((
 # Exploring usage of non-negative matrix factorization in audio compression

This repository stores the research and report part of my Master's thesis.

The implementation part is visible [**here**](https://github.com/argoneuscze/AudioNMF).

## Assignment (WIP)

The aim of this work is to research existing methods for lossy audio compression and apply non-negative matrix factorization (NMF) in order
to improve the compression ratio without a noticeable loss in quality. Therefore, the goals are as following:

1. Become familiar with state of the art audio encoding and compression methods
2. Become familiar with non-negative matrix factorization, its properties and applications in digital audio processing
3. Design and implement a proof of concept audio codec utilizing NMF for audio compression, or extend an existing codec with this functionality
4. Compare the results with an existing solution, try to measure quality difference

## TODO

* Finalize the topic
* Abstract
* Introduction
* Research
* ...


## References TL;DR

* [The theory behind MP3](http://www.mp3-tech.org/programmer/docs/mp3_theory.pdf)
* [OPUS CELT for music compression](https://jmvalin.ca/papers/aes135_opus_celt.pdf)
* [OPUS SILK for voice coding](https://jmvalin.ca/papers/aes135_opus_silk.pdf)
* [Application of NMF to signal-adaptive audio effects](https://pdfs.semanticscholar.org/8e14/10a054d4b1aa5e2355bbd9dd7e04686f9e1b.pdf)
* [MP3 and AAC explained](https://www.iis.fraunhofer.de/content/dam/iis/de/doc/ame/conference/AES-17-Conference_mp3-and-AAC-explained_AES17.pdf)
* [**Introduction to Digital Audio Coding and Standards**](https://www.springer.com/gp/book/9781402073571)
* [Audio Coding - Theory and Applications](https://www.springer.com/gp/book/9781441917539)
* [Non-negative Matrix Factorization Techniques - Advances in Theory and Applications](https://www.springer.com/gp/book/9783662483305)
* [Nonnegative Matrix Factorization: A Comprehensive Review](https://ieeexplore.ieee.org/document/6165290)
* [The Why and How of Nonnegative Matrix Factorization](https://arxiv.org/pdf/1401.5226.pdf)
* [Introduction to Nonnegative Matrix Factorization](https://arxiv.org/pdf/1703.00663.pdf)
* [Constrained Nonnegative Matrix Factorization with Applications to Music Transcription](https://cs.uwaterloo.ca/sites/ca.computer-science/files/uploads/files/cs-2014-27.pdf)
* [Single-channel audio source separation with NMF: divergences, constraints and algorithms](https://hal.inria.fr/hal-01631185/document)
))
**Work item**
Restate, please, word for word the span of records running from the first line to the line bearing "## Assignment (WIP)", both included, and nothing outside it.

**Written response**
 # Exploring usage of non-negative matrix factorization in audio compression

This repository stores the research and report part of my Master's thesis.

The implementation part is visible [**here**](https://github.com/argoneuscze/AudioNMF).

## Assignment (WIP)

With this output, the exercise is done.